| TASK |
Look through the entries below. Say how many lines include "homeostasis", with nothing added.

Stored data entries
******

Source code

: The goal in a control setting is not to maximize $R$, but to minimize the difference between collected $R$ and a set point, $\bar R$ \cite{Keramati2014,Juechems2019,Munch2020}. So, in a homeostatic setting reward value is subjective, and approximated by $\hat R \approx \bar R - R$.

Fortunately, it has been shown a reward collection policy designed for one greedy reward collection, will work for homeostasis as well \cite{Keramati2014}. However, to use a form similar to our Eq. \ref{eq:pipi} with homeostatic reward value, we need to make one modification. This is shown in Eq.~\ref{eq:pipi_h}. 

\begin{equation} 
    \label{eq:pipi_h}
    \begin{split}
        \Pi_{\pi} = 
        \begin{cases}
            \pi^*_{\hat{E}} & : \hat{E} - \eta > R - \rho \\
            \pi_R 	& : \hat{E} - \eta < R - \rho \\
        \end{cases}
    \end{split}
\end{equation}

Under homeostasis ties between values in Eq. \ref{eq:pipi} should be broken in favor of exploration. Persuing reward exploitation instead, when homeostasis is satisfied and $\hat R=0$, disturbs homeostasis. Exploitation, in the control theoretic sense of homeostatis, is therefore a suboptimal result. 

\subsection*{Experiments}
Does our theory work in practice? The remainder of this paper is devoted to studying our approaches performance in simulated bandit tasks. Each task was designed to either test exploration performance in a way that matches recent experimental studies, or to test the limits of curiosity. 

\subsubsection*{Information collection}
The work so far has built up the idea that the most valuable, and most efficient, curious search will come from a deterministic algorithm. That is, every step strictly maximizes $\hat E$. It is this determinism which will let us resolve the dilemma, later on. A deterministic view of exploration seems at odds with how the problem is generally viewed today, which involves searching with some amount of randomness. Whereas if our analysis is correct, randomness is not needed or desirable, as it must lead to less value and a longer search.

******

| EXERCISE OUTPUT |
2